■ EXERCISE DATA
<<<<

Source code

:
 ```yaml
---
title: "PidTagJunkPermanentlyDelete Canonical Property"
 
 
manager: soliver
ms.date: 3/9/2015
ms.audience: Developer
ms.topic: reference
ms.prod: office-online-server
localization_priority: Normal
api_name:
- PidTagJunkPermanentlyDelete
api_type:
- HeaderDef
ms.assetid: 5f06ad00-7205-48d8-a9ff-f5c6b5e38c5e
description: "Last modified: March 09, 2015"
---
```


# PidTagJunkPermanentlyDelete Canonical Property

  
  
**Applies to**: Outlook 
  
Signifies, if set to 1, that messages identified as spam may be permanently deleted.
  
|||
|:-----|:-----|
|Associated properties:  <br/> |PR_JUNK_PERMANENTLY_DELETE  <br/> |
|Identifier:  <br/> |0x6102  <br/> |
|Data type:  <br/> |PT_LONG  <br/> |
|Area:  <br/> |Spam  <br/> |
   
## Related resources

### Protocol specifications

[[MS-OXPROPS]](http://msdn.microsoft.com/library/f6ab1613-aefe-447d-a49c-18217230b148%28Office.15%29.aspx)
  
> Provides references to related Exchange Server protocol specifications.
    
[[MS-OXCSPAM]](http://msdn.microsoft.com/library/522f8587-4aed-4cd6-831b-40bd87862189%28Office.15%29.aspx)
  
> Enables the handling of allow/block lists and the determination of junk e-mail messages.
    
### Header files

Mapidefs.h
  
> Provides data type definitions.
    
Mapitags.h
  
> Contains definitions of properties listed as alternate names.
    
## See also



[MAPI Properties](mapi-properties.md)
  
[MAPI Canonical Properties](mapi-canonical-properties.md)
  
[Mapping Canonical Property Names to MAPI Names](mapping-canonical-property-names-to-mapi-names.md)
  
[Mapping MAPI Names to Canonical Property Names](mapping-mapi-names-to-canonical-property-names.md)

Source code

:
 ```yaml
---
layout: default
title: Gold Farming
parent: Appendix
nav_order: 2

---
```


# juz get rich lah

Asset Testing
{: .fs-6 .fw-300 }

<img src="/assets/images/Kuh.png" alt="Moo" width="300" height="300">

>>>>

■ WHAT TO PRODUCE
Please write out every line of the data exactly.

■ ANSWER SPACE
Source code

:
 ```yaml
---
title: "PidTagJunkPermanentlyDelete Canonical Property"
 
 
manager: soliver
ms.date: 3/9/2015
ms.audience: Developer
ms.topic: reference
ms.prod: office-online-server
localization_priority: Normal
api_name:
- PidTagJunkPermanentlyDelete
api_type:
- HeaderDef
ms.assetid: 5f06ad00-7205-48d8-a9ff-f5c6b5e38c5e
description: "Last modified: March 09, 2015"
---
```


# PidTagJunkPermanentlyDelete Canonical Property

  
  
**Applies to**: Outlook 
  
Signifies, if set to 1, that messages identified as spam may be permanently deleted.
  
|||
|:-----|:-----|
|Associated properties:  <br/> |PR_JUNK_PERMANENTLY_DELETE  <br/> |
|Identifier:  <br/> |0x6102  <br/> |
|Data type:  <br/> |PT_LONG  <br/> |
|Area:  <br/> |Spam  <br/> |
   
## Related resources

### Protocol specifications

[[MS-OXPROPS]](http://msdn.microsoft.com/library/f6ab1613-aefe-447d-a49c-18217230b148%28Office.15%29.aspx)
  
> Provides references to related Exchange Server protocol specifications.
    
[[MS-OXCSPAM]](http://msdn.microsoft.com/library/522f8587-4aed-4cd6-831b-40bd87862189%28Office.15%29.aspx)
  
> Enables the handling of allow/block lists and the determination of junk e-mail messages.
    
### Header files

Mapidefs.h
  
> Provides data type definitions.
    
Mapitags.h
  
> Contains definitions of properties listed as alternate names.
    
## See also



[MAPI Properties](mapi-properties.md)
  
[MAPI Canonical Properties](mapi-canonical-properties.md)
  
[Mapping Canonical Property Names to MAPI Names](mapping-canonical-property-names-to-mapi-names.md)
  
[Mapping MAPI Names to Canonical Property Names](mapping-mapi-names-to-canonical-property-names.md)

Source code

:
 ```yaml
---
layout: default
title: Gold Farming
parent: Appendix
nav_order: 2

---
```


# juz get rich lah

Asset Testing
{: .fs-6 .fw-300 }

<img src="/assets/images/Kuh.png" alt="Moo" width="300" height="300">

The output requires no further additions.